_TASK GOAL:_ Go through the listing beneath this task and return every line that carries the string "elementos".
**********
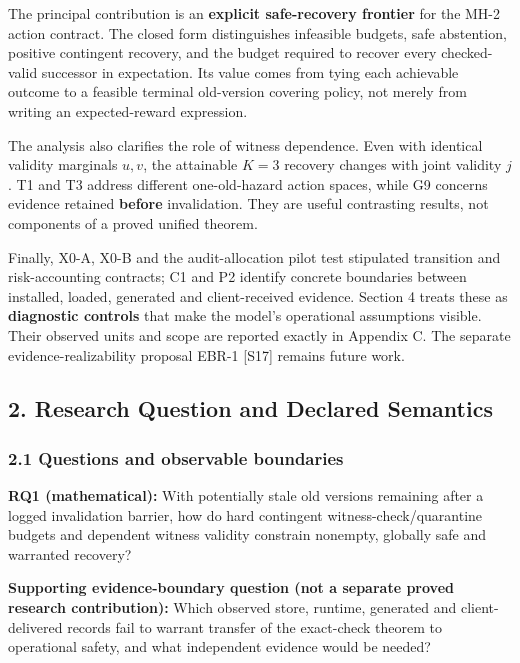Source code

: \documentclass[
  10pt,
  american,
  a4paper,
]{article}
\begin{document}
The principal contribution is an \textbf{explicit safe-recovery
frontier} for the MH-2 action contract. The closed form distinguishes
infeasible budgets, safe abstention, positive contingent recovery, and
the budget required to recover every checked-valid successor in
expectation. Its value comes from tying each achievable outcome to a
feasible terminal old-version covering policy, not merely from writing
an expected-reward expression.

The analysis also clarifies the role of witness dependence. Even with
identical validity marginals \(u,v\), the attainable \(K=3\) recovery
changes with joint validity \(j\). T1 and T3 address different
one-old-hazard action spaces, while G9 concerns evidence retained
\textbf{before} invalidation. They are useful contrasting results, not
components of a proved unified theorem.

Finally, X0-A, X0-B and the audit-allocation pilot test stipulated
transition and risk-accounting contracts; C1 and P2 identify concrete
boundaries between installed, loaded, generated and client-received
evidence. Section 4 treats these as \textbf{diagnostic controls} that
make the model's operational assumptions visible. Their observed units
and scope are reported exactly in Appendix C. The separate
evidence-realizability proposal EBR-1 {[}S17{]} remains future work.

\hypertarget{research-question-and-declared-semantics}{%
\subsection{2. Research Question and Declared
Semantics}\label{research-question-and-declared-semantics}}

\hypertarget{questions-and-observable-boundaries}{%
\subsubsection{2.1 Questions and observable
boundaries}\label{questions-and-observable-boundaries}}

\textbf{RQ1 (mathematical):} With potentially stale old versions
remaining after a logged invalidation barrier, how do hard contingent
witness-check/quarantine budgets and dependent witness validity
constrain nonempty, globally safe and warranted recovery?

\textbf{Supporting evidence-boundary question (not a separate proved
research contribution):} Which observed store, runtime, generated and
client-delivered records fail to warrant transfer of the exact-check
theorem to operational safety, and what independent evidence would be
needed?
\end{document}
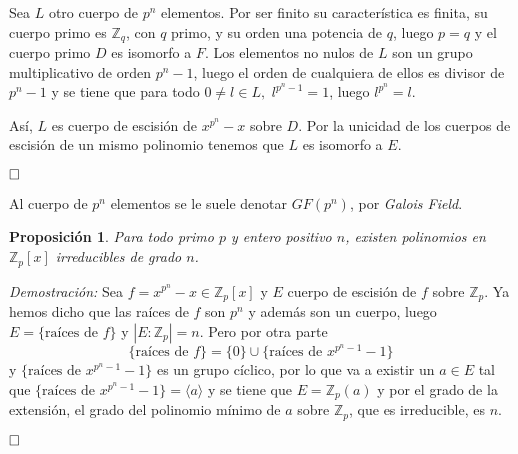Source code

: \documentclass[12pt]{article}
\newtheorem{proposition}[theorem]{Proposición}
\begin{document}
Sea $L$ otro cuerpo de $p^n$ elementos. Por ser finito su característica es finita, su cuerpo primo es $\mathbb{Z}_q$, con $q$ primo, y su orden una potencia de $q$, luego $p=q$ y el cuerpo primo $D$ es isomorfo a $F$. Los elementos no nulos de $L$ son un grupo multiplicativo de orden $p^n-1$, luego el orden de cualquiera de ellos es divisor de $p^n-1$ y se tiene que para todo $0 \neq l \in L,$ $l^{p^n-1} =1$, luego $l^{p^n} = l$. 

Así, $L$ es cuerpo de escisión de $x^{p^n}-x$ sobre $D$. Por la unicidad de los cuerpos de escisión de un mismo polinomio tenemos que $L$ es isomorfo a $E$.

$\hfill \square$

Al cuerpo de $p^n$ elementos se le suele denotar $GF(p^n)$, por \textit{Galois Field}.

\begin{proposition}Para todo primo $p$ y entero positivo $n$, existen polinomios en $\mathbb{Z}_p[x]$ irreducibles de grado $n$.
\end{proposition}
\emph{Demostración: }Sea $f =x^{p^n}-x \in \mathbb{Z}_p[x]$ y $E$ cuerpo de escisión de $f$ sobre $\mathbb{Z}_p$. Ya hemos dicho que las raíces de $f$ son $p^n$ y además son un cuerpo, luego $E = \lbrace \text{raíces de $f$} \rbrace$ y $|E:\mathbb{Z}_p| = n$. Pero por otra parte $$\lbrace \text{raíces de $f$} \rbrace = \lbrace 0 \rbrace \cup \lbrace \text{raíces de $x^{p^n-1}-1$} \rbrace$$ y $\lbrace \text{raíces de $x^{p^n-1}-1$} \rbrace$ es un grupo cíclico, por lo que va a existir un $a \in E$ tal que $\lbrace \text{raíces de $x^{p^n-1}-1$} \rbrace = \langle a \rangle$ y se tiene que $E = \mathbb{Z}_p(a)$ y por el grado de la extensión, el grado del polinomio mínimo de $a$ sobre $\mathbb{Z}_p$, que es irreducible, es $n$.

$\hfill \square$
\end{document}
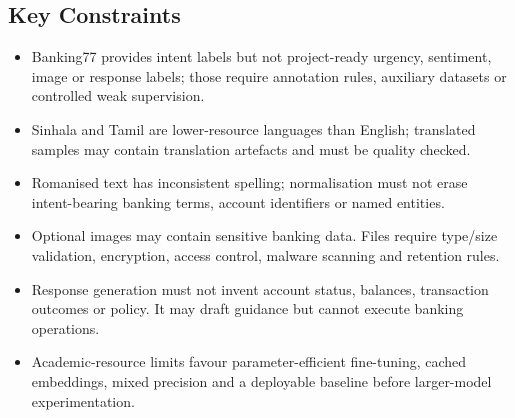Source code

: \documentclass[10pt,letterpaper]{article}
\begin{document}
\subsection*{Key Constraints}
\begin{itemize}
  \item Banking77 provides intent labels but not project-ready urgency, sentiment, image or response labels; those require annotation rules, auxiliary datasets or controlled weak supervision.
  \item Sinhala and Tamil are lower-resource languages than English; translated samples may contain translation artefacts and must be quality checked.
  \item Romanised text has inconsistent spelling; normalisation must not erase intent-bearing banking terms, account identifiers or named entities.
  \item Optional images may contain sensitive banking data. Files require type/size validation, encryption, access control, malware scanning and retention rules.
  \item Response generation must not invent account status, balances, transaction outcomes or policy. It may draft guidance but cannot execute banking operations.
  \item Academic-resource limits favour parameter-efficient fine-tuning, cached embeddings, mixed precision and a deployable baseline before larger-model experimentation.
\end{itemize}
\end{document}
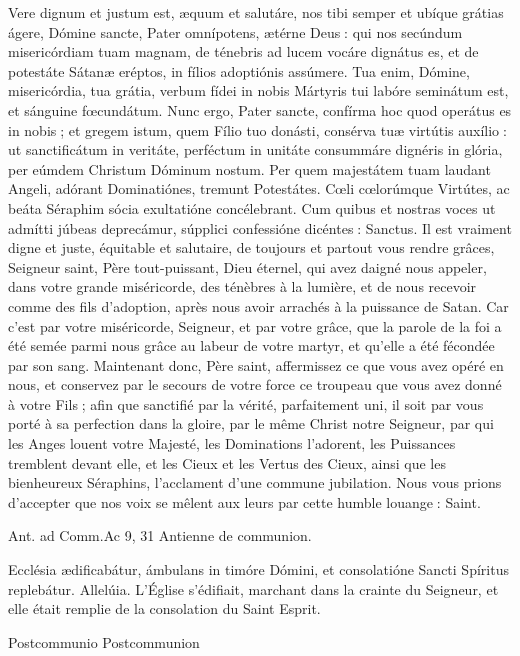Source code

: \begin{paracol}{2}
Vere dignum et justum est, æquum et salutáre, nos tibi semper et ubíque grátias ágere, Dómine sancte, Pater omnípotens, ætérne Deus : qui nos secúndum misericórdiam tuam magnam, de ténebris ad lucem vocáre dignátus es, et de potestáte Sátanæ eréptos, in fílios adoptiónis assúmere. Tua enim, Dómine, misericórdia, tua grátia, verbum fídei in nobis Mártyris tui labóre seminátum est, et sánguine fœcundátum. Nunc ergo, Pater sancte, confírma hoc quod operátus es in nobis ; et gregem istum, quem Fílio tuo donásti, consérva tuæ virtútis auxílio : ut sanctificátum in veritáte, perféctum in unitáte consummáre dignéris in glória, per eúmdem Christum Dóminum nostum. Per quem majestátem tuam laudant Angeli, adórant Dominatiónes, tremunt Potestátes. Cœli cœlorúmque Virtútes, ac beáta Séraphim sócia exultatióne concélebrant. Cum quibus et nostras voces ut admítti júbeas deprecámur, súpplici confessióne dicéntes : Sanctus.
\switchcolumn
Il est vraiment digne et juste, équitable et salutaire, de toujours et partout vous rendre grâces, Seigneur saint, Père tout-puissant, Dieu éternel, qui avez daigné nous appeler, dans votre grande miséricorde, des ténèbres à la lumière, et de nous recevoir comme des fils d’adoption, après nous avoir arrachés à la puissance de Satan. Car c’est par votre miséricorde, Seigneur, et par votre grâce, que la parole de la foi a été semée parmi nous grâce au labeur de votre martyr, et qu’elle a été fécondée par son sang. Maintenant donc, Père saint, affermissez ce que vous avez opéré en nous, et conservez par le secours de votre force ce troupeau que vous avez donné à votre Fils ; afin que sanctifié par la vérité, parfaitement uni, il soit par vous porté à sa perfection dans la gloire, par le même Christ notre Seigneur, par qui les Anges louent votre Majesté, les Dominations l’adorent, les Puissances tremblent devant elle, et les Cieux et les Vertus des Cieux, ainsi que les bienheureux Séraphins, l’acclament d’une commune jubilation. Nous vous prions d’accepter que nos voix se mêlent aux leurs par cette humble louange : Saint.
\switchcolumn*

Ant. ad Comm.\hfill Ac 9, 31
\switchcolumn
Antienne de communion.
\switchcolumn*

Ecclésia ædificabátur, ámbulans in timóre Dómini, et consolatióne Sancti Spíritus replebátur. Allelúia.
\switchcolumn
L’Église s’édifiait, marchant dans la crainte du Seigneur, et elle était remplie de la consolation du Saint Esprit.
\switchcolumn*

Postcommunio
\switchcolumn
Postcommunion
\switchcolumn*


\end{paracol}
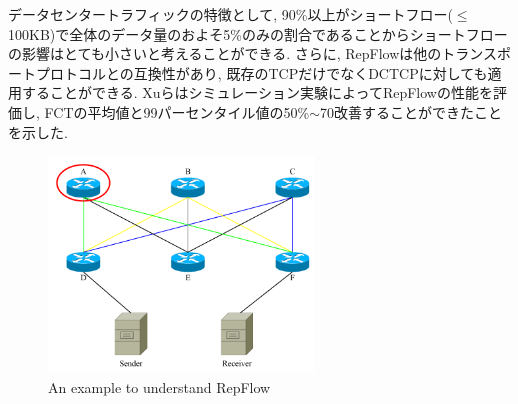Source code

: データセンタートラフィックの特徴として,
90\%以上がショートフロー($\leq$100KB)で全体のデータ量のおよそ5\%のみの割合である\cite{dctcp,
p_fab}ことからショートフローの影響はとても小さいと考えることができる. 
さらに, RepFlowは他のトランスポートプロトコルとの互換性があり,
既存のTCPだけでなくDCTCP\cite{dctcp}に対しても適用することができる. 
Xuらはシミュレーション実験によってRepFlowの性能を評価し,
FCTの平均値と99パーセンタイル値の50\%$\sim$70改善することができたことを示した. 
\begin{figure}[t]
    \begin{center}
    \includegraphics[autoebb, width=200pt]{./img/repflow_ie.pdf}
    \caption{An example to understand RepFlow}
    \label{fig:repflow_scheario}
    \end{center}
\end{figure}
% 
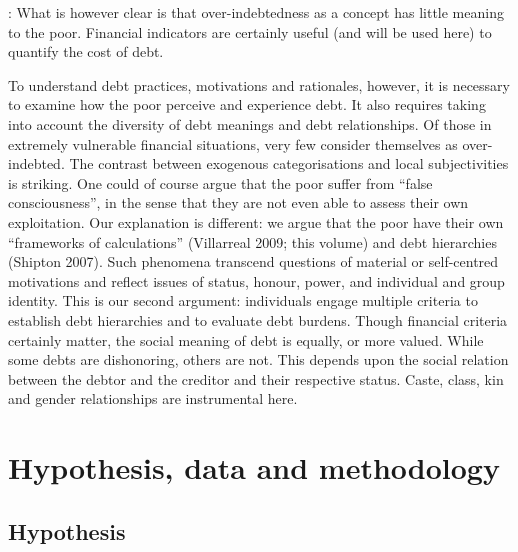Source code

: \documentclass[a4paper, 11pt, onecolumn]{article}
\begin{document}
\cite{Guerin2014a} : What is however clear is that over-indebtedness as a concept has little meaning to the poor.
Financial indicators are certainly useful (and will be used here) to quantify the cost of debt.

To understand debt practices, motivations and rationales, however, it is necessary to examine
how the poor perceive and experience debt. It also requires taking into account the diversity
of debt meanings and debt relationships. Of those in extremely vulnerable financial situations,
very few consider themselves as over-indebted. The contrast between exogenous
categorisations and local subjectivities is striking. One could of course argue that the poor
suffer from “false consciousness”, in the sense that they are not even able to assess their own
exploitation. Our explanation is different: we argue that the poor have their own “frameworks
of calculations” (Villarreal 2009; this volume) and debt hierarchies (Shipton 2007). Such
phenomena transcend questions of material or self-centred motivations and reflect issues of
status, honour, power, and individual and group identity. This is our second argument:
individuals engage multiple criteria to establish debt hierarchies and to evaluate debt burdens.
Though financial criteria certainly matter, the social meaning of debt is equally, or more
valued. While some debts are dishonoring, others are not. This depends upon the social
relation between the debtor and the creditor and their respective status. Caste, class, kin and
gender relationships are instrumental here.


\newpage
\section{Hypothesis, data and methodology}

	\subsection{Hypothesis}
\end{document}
**********
_TASK OUTPUT:_
Sea $L$ otro cuerpo de $p^n$ elementos. Por ser finito su característica es finita, su cuerpo primo es $\mathbb{Z}_q$, con $q$ primo, y su orden una potencia de $q$, luego $p=q$ y el cuerpo primo $D$ es isomorfo a $F$. Los elementos no nulos de $L$ son un grupo multiplicativo de orden $p^n-1$, luego el orden de cualquiera de ellos es divisor de $p^n-1$ y se tiene que para todo $0 \neq l \in L,$ $l^{p^n-1} =1$, luego $l^{p^n} = l$. 
Al cuerpo de $p^n$ elementos se le suele denotar $GF(p^n)$, por \textit{Galois Field}.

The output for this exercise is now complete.